Your instructions:
Copy the entries exactly, through the "## How to setup and run the server" line.

=== Section Start ===

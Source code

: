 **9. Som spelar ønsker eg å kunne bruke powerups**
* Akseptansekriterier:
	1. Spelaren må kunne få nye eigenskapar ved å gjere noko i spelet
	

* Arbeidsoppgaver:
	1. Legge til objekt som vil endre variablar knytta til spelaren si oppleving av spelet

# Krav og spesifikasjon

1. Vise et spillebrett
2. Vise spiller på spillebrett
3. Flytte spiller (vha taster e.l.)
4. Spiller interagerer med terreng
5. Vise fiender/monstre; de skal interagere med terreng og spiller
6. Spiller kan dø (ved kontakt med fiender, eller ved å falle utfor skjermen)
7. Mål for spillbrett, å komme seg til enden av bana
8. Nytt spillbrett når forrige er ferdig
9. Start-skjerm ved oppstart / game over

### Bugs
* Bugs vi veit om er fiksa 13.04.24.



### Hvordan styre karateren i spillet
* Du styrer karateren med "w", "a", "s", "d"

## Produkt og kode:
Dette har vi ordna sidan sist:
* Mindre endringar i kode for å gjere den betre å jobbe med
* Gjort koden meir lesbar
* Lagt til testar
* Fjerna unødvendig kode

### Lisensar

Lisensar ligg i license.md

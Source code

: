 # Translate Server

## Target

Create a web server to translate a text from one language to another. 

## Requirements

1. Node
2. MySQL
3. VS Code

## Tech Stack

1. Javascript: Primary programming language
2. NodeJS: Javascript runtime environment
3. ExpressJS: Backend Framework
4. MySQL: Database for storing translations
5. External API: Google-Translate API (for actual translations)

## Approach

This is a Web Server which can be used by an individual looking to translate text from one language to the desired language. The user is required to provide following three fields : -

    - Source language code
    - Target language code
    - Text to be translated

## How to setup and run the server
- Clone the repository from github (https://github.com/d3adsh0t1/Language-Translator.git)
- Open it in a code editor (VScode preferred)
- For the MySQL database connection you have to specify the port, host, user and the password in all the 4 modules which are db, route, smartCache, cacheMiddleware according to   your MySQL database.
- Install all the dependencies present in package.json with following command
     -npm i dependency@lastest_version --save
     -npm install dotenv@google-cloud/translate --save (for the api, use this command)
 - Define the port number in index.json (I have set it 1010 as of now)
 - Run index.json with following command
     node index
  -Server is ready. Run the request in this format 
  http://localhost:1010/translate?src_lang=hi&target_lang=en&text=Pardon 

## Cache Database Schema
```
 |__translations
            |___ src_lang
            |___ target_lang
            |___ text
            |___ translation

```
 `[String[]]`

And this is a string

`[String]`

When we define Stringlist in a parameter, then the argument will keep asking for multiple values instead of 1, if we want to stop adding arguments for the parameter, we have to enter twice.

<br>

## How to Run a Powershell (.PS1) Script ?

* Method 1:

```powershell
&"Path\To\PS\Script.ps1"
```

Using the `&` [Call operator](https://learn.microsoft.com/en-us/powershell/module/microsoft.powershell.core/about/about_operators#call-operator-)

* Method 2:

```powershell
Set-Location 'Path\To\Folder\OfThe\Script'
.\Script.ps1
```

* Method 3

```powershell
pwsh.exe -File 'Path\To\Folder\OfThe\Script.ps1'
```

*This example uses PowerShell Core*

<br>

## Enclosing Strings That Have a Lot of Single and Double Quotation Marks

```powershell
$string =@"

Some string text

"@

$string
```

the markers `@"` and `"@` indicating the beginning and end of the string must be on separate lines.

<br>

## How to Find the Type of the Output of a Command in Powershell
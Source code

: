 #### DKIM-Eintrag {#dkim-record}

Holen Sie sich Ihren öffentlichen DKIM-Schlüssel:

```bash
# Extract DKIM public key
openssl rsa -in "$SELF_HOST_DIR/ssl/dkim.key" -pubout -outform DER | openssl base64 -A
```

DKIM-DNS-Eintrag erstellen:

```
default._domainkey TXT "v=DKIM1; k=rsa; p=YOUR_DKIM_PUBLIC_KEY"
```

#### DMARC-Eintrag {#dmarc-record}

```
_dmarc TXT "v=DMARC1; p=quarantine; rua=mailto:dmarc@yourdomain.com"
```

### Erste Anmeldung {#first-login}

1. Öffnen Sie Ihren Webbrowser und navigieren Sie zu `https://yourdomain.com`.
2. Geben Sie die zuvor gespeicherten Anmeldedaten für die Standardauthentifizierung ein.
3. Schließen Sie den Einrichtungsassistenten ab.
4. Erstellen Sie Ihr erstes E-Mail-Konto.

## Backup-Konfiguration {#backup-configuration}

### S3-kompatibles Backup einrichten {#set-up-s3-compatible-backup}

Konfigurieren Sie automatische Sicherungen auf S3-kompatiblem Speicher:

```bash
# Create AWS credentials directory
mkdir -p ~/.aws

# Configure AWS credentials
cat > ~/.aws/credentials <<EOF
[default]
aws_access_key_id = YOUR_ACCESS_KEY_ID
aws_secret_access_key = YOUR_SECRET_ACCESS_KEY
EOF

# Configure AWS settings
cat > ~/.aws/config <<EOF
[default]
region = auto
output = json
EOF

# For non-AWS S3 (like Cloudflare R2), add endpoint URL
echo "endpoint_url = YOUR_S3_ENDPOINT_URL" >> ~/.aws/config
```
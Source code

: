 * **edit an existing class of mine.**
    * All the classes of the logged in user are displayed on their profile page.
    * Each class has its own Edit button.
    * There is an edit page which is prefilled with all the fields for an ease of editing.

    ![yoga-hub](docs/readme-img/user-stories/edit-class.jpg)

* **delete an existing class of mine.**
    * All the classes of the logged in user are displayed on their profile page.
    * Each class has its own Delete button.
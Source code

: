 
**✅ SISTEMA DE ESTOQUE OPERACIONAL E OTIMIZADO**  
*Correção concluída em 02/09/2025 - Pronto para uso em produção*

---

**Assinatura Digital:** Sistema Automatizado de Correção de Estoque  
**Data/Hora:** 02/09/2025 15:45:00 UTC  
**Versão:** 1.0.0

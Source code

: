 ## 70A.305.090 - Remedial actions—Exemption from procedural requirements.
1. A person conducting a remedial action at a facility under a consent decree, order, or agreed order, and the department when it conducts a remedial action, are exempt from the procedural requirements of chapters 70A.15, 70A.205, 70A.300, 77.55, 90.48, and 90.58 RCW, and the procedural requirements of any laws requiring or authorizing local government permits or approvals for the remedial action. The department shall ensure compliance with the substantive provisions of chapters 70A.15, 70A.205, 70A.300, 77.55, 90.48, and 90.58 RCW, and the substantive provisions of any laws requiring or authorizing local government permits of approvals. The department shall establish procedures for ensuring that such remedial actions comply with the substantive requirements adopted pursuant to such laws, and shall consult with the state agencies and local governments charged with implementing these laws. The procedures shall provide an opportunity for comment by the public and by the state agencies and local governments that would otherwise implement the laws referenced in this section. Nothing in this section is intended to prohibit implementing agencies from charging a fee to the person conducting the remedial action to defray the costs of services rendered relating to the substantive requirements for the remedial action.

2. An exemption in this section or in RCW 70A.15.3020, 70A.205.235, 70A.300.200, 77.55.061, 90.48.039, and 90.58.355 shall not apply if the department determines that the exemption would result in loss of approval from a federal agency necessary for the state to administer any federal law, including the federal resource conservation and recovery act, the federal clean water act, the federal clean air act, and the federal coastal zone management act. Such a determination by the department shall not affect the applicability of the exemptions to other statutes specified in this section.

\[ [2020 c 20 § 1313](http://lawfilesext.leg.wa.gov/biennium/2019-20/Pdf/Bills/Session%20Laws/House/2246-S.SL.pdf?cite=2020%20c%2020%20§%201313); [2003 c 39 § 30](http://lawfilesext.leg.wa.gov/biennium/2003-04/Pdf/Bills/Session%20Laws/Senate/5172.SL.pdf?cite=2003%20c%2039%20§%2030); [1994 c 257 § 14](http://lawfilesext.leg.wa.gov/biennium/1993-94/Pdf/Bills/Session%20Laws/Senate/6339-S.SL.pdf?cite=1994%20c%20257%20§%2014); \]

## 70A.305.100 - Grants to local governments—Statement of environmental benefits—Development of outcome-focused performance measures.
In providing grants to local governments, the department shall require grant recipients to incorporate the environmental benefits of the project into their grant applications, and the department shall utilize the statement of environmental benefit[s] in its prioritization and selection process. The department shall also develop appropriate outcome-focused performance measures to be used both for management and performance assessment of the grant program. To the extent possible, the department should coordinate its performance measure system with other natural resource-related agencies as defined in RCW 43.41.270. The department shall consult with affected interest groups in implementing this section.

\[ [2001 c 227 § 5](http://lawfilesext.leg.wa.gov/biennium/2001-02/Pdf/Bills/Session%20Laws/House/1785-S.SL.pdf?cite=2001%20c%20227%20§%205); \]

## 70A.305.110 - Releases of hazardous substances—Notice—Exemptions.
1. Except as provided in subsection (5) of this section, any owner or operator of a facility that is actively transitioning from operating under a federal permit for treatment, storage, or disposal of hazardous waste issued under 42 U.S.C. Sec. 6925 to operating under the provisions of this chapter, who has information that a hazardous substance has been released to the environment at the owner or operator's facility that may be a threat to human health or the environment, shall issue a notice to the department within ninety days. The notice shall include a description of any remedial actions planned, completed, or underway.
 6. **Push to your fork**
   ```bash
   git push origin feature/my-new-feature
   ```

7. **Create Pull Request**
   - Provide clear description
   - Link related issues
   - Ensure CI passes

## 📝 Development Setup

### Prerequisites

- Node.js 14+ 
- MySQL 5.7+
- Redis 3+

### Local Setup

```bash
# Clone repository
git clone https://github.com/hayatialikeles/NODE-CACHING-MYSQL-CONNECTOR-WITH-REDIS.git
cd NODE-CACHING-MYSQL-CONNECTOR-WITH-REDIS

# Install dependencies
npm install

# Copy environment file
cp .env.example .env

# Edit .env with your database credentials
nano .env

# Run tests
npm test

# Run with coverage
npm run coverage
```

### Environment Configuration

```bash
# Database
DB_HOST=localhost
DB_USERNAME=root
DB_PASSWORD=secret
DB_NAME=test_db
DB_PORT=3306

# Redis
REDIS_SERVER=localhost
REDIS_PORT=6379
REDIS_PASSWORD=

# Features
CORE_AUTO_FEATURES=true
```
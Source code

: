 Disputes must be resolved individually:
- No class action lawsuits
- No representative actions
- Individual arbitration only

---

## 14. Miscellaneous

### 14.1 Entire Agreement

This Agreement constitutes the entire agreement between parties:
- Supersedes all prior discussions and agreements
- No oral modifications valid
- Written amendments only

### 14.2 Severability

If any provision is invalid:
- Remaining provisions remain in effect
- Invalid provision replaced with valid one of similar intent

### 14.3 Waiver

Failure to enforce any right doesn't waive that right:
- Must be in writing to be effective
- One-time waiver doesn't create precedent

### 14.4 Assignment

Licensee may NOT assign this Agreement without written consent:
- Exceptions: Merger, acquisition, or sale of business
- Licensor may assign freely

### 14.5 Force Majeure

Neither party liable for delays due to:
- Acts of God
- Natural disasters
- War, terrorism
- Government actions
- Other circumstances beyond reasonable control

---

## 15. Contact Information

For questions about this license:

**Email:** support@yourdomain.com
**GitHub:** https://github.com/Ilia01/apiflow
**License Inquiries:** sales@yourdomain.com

=== Section End ===

Result for this exercise:
Source code

: **9. Som spelar ønsker eg å kunne bruke powerups**
* Akseptansekriterier:
	1. Spelaren må kunne få nye eigenskapar ved å gjere noko i spelet
	

* Arbeidsoppgaver:
	1. Legge til objekt som vil endre variablar knytta til spelaren si oppleving av spelet

# Krav og spesifikasjon

1. Vise et spillebrett
2. Vise spiller på spillebrett
3. Flytte spiller (vha taster e.l.)
4. Spiller interagerer med terreng
5. Vise fiender/monstre; de skal interagere med terreng og spiller
6. Spiller kan dø (ved kontakt med fiender, eller ved å falle utfor skjermen)
7. Mål for spillbrett, å komme seg til enden av bana
8. Nytt spillbrett når forrige er ferdig
9. Start-skjerm ved oppstart / game over

### Bugs
* Bugs vi veit om er fiksa 13.04.24.



### Hvordan styre karateren i spillet
* Du styrer karateren med "w", "a", "s", "d"

## Produkt og kode:
Dette har vi ordna sidan sist:
* Mindre endringar i kode for å gjere den betre å jobbe med
* Gjort koden meir lesbar
* Lagt til testar
* Fjerna unødvendig kode

### Lisensar

Lisensar ligg i license.md

Source code

: # Translate Server

## Target

Create a web server to translate a text from one language to another. 

## Requirements

1. Node
2. MySQL
3. VS Code

## Tech Stack

1. Javascript: Primary programming language
2. NodeJS: Javascript runtime environment
3. ExpressJS: Backend Framework
4. MySQL: Database for storing translations
5. External API: Google-Translate API (for actual translations)

## Approach

This is a Web Server which can be used by an individual looking to translate text from one language to the desired language. The user is required to provide following three fields : -

    - Source language code
    - Target language code
    - Text to be translated

## How to setup and run the server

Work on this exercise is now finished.